REQUIREMENT — Among the lines of data below, reproduce only those from the one with "Hello everybody, it's" through the one with "Stuffed courgettes with pine nut salsa is one", exactly as they stand, both ends included.

RECORDED DATA —
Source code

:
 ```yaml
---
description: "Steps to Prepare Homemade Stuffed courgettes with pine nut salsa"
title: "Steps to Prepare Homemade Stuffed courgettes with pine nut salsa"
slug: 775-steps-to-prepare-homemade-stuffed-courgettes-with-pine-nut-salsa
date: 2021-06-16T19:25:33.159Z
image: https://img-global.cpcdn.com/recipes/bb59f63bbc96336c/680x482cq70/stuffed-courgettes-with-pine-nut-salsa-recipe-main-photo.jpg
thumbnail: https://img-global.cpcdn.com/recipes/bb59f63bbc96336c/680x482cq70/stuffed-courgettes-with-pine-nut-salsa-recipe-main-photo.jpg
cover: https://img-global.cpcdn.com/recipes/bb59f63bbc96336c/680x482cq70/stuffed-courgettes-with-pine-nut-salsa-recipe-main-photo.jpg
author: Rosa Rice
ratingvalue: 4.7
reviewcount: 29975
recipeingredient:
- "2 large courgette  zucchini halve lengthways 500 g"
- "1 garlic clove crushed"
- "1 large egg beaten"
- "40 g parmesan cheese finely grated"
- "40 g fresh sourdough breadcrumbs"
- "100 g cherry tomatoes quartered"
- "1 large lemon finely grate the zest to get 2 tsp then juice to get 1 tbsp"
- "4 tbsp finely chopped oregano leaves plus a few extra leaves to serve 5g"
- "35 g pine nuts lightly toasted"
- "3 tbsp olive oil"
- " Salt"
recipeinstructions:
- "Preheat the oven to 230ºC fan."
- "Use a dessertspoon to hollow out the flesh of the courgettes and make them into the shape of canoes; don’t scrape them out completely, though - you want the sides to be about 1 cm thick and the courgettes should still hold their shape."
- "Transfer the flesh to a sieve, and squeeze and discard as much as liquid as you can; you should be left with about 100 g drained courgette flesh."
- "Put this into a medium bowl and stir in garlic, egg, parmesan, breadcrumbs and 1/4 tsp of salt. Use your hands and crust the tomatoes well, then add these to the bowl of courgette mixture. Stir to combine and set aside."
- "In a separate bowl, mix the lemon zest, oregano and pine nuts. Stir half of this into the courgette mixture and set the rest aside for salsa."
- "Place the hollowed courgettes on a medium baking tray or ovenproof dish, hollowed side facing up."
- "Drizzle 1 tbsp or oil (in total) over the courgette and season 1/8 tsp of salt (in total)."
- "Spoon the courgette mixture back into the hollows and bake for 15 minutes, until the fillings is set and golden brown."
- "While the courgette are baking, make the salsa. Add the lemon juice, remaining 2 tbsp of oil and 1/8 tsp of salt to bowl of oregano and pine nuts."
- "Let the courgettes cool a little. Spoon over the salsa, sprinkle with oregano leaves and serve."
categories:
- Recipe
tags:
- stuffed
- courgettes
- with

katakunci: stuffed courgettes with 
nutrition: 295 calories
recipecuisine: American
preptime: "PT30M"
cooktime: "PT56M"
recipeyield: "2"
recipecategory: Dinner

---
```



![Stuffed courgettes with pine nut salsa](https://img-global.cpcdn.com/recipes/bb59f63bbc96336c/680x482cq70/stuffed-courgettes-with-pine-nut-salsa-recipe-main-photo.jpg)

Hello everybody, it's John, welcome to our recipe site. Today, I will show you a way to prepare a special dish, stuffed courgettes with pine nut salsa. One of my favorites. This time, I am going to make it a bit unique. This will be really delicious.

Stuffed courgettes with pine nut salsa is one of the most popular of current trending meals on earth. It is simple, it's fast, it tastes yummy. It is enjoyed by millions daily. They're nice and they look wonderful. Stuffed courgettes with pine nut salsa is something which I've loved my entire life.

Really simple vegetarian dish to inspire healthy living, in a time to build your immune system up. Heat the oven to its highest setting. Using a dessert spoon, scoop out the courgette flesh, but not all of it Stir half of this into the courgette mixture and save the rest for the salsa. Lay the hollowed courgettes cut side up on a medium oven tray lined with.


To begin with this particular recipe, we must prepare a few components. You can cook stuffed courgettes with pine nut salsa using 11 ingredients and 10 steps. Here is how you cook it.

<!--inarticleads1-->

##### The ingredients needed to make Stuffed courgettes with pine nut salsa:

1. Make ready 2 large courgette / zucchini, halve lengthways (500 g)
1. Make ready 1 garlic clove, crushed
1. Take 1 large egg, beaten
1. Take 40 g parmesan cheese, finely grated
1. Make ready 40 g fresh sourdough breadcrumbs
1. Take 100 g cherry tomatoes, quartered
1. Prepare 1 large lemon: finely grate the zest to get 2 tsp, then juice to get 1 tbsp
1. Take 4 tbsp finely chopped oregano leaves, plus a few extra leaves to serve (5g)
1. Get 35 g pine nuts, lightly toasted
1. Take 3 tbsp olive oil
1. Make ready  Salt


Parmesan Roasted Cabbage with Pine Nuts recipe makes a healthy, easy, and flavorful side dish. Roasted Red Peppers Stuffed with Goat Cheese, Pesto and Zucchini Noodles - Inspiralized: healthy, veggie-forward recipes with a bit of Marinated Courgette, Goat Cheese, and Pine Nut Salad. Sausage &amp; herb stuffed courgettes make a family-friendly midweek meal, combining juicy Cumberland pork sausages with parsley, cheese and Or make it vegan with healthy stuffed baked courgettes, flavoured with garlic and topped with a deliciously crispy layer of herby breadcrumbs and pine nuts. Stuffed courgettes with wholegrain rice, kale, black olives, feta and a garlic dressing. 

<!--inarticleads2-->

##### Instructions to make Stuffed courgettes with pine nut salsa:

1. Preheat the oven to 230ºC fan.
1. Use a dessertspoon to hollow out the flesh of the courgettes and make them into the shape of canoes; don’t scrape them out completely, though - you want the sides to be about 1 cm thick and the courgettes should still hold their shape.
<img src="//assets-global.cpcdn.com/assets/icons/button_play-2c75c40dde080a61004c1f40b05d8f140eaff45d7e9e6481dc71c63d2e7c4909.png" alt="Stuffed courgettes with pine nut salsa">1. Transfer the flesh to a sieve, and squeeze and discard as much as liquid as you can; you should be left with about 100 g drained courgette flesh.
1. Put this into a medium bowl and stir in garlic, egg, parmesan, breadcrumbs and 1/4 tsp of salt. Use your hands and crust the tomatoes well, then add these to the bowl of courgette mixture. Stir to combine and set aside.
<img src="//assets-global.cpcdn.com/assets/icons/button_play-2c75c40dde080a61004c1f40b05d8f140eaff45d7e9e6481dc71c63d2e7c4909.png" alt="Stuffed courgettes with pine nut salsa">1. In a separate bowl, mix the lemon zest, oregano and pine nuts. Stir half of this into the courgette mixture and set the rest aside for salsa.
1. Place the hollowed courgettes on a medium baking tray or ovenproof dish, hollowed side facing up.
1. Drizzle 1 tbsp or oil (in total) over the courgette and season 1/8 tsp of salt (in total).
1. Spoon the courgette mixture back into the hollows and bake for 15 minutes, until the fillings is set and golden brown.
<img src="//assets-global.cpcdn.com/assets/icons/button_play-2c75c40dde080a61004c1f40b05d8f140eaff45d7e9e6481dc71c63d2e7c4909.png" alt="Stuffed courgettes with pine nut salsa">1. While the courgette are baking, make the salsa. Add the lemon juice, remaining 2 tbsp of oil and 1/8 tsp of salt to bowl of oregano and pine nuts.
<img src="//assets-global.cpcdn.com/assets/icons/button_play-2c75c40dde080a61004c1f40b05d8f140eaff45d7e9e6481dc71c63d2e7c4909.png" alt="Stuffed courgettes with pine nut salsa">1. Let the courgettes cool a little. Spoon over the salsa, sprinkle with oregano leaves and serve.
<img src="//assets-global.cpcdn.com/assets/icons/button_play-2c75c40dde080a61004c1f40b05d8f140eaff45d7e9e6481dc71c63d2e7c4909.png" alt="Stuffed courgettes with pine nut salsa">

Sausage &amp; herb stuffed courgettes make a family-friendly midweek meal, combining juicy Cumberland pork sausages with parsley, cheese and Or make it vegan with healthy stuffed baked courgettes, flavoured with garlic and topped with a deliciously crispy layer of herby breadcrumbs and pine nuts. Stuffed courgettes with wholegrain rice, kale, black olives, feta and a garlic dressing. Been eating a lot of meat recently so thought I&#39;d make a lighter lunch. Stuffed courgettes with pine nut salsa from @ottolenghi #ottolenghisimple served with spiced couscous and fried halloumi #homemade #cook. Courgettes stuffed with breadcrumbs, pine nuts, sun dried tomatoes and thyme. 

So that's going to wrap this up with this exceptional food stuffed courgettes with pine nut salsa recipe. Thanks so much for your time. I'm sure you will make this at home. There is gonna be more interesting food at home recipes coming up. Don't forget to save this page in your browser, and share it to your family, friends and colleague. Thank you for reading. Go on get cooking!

RESULT OF THE EXERCISE —
Hello everybody, it's John, welcome to our recipe site. Today, I will show you a way to prepare a special dish, stuffed courgettes with pine nut salsa. One of my favorites. This time, I am going to make it a bit unique. This will be really delicious.

Stuffed courgettes with pine nut salsa is one of the most popular of current trending meals on earth. It is simple, it's fast, it tastes yummy. It is enjoyed by millions daily. They're nice and they look wonderful. Stuffed courgettes with pine nut salsa is something which I've loved my entire life.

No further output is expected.